◆ Dataset
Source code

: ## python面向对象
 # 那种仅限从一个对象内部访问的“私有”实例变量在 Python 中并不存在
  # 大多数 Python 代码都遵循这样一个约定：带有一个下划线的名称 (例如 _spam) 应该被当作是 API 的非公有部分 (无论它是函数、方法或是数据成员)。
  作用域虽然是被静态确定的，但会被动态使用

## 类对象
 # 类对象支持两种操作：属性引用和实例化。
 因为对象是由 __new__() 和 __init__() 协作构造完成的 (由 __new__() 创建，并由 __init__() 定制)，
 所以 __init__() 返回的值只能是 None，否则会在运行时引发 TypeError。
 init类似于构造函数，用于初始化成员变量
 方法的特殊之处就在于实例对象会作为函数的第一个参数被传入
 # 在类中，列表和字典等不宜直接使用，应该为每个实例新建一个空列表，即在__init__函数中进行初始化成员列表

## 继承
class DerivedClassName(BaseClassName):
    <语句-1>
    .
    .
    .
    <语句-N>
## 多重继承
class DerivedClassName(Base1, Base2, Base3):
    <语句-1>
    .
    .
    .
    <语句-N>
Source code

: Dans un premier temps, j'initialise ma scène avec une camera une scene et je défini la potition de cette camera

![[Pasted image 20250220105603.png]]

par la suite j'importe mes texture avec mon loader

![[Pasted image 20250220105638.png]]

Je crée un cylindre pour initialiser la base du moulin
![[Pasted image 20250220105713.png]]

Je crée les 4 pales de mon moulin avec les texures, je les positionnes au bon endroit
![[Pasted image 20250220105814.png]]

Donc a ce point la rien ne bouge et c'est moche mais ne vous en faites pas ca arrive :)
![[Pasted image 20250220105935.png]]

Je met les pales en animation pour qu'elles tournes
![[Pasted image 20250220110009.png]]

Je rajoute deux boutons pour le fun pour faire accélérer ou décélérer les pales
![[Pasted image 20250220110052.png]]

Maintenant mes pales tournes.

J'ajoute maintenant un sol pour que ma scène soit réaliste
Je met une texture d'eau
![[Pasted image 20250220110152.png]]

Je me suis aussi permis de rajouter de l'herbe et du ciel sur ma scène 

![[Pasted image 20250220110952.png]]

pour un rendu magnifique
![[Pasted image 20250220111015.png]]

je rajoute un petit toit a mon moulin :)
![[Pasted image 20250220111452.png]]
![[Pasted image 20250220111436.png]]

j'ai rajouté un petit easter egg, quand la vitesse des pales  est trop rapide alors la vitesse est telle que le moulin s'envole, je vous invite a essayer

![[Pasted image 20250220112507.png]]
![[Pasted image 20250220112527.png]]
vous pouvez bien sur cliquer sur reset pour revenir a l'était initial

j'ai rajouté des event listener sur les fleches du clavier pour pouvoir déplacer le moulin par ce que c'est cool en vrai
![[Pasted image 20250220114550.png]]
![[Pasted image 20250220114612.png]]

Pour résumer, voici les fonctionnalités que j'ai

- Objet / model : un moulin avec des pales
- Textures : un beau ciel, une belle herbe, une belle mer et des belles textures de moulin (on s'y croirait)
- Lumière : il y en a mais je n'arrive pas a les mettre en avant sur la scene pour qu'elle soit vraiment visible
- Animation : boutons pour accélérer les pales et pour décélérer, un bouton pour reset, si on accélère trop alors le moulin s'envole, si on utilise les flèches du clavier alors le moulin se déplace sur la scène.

◆ What is required
Count the lines in the records above that contain the word "rajouté", and report only that number.

◆ Your solution
2